Excellent content, thank you! There's an additional, more nuanced reason why REITs focused on residential properties face challenges in a high-interest and high-inflation environment: escalating administrative and maintenance expenses. These costs are surging due to increased prices for goods, services, and labor. Compounding this issue, regulatory caps often prevent REITs from raising rents swiftly enough to offset inflation-driven cost increases. Moreover, social pressures could lead to further constraints, such as rent freezes or other regulatory measures, potentially eroding any remaining profits, assuming they still exist.

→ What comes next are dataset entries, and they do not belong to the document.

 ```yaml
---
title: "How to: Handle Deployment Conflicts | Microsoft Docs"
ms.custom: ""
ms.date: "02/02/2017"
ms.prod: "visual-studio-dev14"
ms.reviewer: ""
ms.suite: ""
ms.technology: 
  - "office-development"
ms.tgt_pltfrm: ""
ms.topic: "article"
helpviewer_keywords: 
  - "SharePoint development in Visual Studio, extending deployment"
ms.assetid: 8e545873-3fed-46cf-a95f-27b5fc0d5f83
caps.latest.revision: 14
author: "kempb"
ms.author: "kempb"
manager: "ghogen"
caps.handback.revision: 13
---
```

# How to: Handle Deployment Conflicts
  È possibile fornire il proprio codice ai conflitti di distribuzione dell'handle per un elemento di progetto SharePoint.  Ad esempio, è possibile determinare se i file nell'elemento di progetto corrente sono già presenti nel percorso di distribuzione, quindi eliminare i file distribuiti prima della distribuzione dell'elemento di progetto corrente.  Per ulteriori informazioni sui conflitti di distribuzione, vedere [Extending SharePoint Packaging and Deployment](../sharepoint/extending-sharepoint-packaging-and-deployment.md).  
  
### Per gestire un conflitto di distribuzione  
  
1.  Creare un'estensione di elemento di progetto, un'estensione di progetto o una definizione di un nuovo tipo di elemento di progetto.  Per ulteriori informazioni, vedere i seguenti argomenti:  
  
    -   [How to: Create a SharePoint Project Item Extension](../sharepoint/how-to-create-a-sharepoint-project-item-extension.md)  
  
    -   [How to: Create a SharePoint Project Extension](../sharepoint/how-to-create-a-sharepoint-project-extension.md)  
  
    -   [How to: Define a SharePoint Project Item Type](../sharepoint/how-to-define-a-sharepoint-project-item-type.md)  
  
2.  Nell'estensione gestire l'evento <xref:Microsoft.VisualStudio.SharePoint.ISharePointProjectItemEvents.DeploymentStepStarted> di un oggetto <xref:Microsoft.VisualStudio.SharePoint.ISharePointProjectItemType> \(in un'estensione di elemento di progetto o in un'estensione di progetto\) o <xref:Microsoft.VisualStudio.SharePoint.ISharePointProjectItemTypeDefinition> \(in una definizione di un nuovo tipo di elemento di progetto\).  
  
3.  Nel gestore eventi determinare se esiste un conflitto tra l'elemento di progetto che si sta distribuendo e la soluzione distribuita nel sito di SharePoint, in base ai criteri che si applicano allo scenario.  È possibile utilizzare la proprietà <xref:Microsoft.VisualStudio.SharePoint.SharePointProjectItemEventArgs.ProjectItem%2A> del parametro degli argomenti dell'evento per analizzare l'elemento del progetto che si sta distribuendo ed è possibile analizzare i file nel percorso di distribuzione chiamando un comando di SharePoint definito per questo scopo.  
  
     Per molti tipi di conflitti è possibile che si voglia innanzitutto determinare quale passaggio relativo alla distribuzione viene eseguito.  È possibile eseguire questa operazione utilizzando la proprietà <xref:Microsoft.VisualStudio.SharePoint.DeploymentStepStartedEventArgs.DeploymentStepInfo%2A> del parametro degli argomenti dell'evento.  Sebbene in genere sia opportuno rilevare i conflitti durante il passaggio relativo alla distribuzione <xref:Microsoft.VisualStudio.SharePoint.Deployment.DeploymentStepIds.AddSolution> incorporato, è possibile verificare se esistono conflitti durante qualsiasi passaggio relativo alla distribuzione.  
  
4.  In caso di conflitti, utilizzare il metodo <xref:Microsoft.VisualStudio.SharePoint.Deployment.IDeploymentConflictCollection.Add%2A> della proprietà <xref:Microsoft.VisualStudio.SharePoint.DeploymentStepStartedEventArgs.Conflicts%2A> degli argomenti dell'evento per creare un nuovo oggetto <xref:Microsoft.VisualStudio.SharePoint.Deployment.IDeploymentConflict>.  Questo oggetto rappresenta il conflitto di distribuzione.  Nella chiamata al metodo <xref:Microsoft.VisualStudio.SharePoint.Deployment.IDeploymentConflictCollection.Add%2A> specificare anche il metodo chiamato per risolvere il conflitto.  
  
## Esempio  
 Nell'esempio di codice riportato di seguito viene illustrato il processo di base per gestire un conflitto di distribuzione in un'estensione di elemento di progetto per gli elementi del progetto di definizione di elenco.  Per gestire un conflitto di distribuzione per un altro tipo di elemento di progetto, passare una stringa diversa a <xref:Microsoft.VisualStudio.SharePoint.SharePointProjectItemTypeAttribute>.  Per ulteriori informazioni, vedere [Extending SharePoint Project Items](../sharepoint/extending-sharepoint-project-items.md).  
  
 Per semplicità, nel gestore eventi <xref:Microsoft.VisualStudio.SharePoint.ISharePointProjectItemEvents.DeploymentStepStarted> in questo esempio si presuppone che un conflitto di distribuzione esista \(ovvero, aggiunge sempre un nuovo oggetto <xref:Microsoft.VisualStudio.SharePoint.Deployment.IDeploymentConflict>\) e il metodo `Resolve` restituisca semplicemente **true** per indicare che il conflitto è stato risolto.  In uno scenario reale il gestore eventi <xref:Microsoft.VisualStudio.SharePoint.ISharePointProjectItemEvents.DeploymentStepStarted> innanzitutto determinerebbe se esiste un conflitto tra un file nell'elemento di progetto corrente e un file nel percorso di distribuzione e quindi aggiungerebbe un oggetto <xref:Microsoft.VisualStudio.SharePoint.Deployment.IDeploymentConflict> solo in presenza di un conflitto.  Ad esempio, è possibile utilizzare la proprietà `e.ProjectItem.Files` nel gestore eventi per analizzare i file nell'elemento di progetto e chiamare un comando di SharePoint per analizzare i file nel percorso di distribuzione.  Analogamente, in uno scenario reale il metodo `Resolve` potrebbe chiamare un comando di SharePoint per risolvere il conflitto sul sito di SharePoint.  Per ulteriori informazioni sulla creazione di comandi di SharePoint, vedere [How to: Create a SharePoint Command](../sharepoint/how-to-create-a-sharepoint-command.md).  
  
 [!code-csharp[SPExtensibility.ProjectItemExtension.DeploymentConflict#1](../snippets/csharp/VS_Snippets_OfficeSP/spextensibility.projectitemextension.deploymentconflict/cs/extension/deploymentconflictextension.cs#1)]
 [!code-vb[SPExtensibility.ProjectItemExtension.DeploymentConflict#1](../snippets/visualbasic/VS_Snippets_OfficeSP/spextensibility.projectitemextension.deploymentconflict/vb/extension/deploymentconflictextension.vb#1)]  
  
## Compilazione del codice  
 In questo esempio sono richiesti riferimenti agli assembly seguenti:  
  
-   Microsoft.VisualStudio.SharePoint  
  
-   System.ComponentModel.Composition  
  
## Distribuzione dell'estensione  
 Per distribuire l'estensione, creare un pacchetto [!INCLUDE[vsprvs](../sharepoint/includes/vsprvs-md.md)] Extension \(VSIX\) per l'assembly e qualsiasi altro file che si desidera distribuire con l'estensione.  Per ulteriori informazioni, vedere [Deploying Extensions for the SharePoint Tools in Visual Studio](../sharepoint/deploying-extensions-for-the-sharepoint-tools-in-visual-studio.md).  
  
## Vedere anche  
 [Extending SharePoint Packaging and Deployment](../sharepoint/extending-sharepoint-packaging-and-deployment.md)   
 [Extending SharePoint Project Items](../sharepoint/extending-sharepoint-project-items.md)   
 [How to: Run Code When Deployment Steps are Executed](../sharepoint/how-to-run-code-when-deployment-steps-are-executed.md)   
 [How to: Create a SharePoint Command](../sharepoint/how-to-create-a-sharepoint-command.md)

Hey Sven, thank you as always. If REIT is not ripe yet for the catching, what would you say are some high yield (4-5%) options for the income oriented investors in this market? MLP are tricky for Europeans because of tax reasons. What does it leave on the table? Thanks for considering
I have some SRU.UN as well and quite like it. I noticed the 'ok' debt but it was the development plans that caught my eye. I bought it for the dividend and long term growth, not looking for anything in the short term...
I kinda like REIT’s, but certainly most of them are overvalued and also overleveraged... I just invest in the cheapest and best and I'm planning on reducing my positions because all this debt bubble that's gonna burst catastrophically sooner or later! Meanwhile I get nice dividends and some price gains too. Thanks.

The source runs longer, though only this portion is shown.